Gcs_rpc_client.h:179: Failed to connect to GCS at address 192.168.85.116:6379 within 5 seconds

tao_sun · January 23, 2025, 8:14pm

The Ray cluster runs on Kubernetes (k8s). When I initialize Ray locally and try to submit code to the Ray cluster, it results in an error. However, submitting tasks directly from within the Ray pod works fine. The error message contains 192.168.85.116:6379, which is the IP address of the pod, but my local connection specifies the Ray cluster IP and NodePort. I don’t understand why the pod IP is thrown after submitting locally. After restarting the Ray pod, everything works normally for a while, but the same issue reoccurs after some time. Currently, I can only keep restarting Ray. Is there any way to resolve this?

The error message is as follows:
gcs_rpc_client.h:179: Failed to connect to GCS at address 192.168.85.116:6379 within 5 seconds.

christina · January 29, 2025, 12:01am

Hi there tao_sun,
Someone else also recently ran into a similar issue, maybe you can see what they did and see if that’ll unblock you as well? They had to allow connections onto the port.

Christy

tao_sun · February 11, 2025, 2:44am

This does not solve my issue. My Ray server and the client that initiates tasks are not in the same Kubernetes cluster. At the time of Ray initialization, my client was functioning normally, using the host machine’s IP and NodePort. However, after some time, for reasons unknown, my client changes the Ray server’s IP to the Pod IP and port, which results in connection failures.

christina · February 11, 2025, 8:22pm

Hi tao, thanks for replying! After doing some thinking, can you let me know if you’ve tried these things out?
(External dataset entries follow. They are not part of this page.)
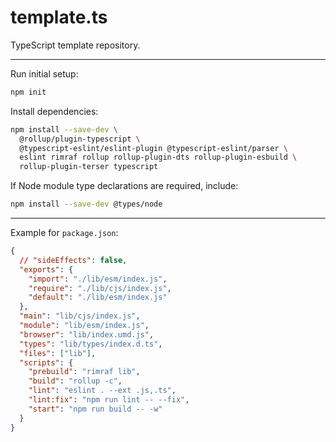 # template.ts

TypeScript template repository.

---

Run initial setup:

```sh
npm init
```

Install dependencies:

```sh
npm install --save-dev \
  @rollup/plugin-typescript \
  @typescript-eslint/eslint-plugin @typescript-eslint/parser \
  eslint rimraf rollup rollup-plugin-dts rollup-plugin-esbuild \
  rollup-plugin-terser typescript
```

If Node module type declarations are required, include:

```sh
npm install --save-dev @types/node
```

---

Example for `package.json`:

```json
{
  // "sideEffects": false,
  "exports": {
    "import": "./lib/esm/index.js",
    "require": "./lib/cjs/index.js",
    "default": "./lib/esm/index.js"
  },
  "main": "lib/cjs/index.js",
  "module": "lib/esm/index.js",
  "browser": "lib/index.umd.js",
  "types": "lib/types/index.d.ts",
  "files": ["lib"],
  "scripts": {
    "prebuild": "rimraf lib",
    "build": "rollup -c",
    "lint": "eslint . --ext .js,.ts",
    "lint:fix": "npm run lint -- --fix",
    "start": "npm run build -- -w"
  }
}
```
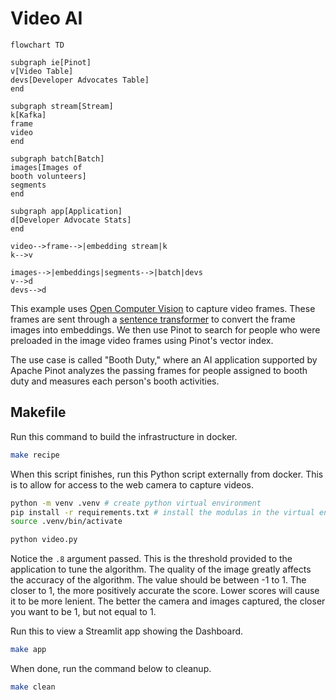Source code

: # Video AI

```mermaid
flowchart TD

subgraph ie[Pinot]
v[Video Table]
devs[Developer Advocates Table]
end

subgraph stream[Stream]
k[Kafka]
frame
video
end

subgraph batch[Batch]
images[Images of 
booth volunteers]
segments
end

subgraph app[Application]
d[Developer Advocate Stats]
end

video-->frame-->|embedding stream|k
k-->v

images-->|embeddings|segments-->|batch|devs
v-->d
devs-->d

```

This example uses [Open Computer Vision]([https://](https://opencv.org/)) to capture video frames. These frames are sent through a [sentence transformer](https://sbert.net/) to convert the frame images into embeddings. We then use Pinot to search for people who were preloaded in the image video frames using Pinot's vector index.

The use case is called "Booth Duty," where an AI application supported by Apache Pinot analyzes the passing frames for people assigned to booth duty and measures each person's booth activities.

## Makefile

Run this command to build the infrastructure in docker.

```bash
make recipe
```

When this script finishes, run this Python script externally from docker. This is to allow for access to the web camera to capture videos.

```bash
python -m venv .venv # create python virtual environment
pip install -r requirements.txt # install the modulas in the virtual environment
source .venv/bin/activate

python video.py
```

Notice the `.8` argument passed. This is the threshold provided to the application to tune the algorithm. The quality of the image greatly affects the accuracy of the algorithm. The value should be between -1 to 1. The closer to 1, the more positively accurate the score. Lower scores will cause it to be more lenient. The better the camera and images captured, the closer you want to be 1, but not equal to 1.

Run this to view a Streamlit app showing the Dashboard.

```bash
make app
```

When done, run the command below to cleanup.

```bash
make clean
```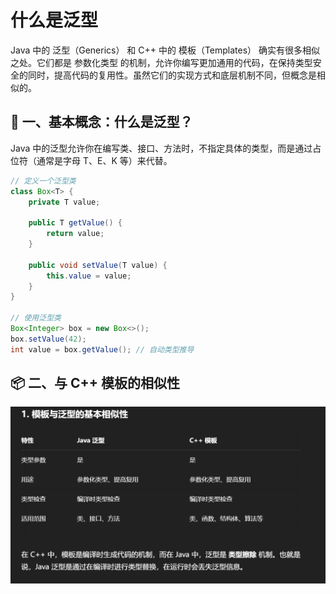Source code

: # 什么是泛型

Java 中的 泛型（Generics） 和 C++ 中的 模板（Templates） 确实有很多相似之处。它们都是 参数化类型 的机制，允许你编写更加通用的代码，在保持类型安全的同时，提高代码的复用性。虽然它们的实现方式和底层机制不同，但概念是相似的。

## 🧩 一、基本概念：什么是泛型？

Java 中的泛型允许你在编写类、接口、方法时，不指定具体的类型，而是通过占位符（通常是字母 T、E、K 等）来代替。

```java
// 定义一个泛型类
class Box<T> {
    private T value;

    public T getValue() {
        return value;
    }

    public void setValue(T value) {
        this.value = value;
    }
}

// 使用泛型类
Box<Integer> box = new Box<>();
box.setValue(42);
int value = box.getValue(); // 自动类型推导
```

## 📦 二、与 C++ 模板的相似性

![](./图片/java_96.png)


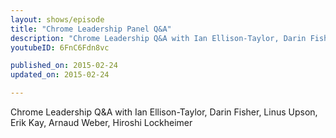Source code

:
 ```yaml
---
layout: shows/episode
title: "Chrome Leadership Panel Q&A"
description: "Chrome Leadership Q&A with Ian Ellison-Taylor, Darin Fisher, Linus Upson, Erik Kay, Arnaud Weber, Hiroshi Lockheimer"
youtubeID: 6FnC6Fdn8vc

published_on: 2015-02-24
updated_on: 2015-02-24

---
```


Chrome Leadership Q&A with Ian Ellison-Taylor, Darin Fisher, Linus Upson, Erik Kay, Arnaud Weber, Hiroshi Lockheimer
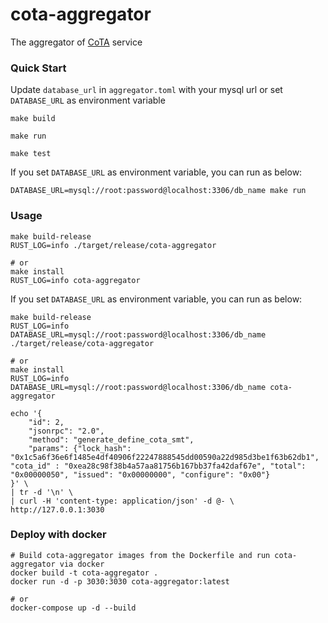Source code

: # cota-aggregator

The aggregator of [CoTA](https://github.com/nervina-labs/ckb-cota-scripts) service

### Quick Start

Update `database_url` in `aggregator.toml` with your mysql url or set `DATABASE_URL` as environment variable

```shell
make build

make run

make test
```

If you set `DATABASE_URL` as environment variable, you can run as below:

```shell
DATABASE_URL=mysql://root:password@localhost:3306/db_name make run
```

### Usage

```shell
make build-release
RUST_LOG=info ./target/release/cota-aggregator

# or
make install
RUST_LOG=info cota-aggregator
```

If you set `DATABASE_URL` as environment variable, you can run as below:

```shell
make build-release
RUST_LOG=info DATABASE_URL=mysql://root:password@localhost:3306/db_name ./target/release/cota-aggregator

# or
make install
RUST_LOG=info DATABASE_URL=mysql://root:password@localhost:3306/db_name cota-aggregator
```

```shell
echo '{
    "id": 2,
    "jsonrpc": "2.0",
    "method": "generate_define_cota_smt",
    "params": {"lock_hash": "0x1c5a6f36e6f1485e4df40906f22247888545dd00590a22d985d3be1f63b62db1", "cota_id" : "0xea28c98f38b4a57aa81756b167bb37fa42daf67e", "total": "0x00000050", "issued": "0x00000000", "configure": "0x00"}
}' \
| tr -d '\n' \
| curl -H 'content-type: application/json' -d @- \
http://127.0.0.1:3030
```

### Deploy with docker

```shell
# Build cota-aggregator images from the Dockerfile and run cota-aggregator via docker
docker build -t cota-aggregator .
docker run -d -p 3030:3030 cota-aggregator:latest

# or
docker-compose up -d --build
```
1. Pod IP vs. NodePort Confusion

When you connect to Ray using the NodePort, it should keep that connection.
However, if Ray later tries to connect using the Pod IP, it might be because the GCS (Global Control Store) or another component restarted, causing Ray to resolve the IP differently.

2. GCS & Redis Issues

If GCS is backed by Redis and it restarts, it may change the stored IP address.
Try using a fully qualified domain name (FQDN) instead of an IP address so that all nodes consistently resolve to the correct GCS instance

3. Consider Using KubeRay

If you aren’t already using KubeRay, consider switching to it.
KubeRay improves fault tolerance and lifecycle management for Ray components in Kubernetes!

4. Increase Reconnect Timeout

May you can try setting the environment variable RAY_gcs_rpc_server_reconnect_timeout_s to a higher value, so this allows Ray nodes more time to reconnect after a GCS restart.

5. Check Your Network Configuration

Verify that NodePort is correctly set and that your local machine can persistently connect to the Ray cluster.
Run kubectl get services to ensure the correct external IP is used.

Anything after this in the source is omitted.